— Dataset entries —
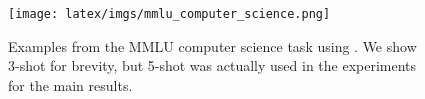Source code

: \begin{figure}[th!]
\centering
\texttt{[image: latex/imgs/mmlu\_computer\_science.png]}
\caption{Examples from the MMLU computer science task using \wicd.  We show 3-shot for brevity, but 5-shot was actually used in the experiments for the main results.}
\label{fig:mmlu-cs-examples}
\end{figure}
==
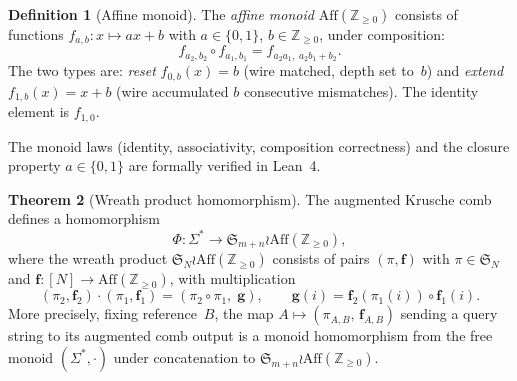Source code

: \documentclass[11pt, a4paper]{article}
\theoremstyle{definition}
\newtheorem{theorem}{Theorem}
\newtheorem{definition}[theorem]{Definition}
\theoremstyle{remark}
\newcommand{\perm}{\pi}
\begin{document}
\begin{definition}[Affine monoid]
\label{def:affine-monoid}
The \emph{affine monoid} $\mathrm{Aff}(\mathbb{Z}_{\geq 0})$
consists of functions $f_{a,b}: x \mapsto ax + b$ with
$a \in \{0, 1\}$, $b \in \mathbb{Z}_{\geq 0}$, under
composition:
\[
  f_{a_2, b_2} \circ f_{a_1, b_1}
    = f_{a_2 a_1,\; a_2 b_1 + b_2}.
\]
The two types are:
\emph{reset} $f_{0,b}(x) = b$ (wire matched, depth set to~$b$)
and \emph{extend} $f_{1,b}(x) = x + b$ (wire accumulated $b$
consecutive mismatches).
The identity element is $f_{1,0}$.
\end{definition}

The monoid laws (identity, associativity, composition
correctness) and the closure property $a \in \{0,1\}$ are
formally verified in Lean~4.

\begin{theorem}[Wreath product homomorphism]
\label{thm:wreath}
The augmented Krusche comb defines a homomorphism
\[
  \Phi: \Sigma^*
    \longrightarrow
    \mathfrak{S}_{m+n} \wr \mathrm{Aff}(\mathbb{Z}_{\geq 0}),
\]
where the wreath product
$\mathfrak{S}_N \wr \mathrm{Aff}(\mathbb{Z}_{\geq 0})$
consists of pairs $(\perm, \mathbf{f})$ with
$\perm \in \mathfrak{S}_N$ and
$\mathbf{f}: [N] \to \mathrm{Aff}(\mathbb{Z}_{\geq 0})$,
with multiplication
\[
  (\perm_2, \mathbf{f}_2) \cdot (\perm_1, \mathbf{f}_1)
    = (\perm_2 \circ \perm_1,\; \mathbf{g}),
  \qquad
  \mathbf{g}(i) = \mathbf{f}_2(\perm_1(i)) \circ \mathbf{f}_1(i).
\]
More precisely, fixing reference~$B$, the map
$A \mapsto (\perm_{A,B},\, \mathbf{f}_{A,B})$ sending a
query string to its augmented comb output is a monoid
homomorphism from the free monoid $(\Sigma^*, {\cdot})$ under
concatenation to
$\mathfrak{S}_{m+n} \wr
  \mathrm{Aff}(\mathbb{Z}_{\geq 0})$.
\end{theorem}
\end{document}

— Exercise prompt —
Total lines with "identity" in the records above: report that figure alone.

— Exercise result —
2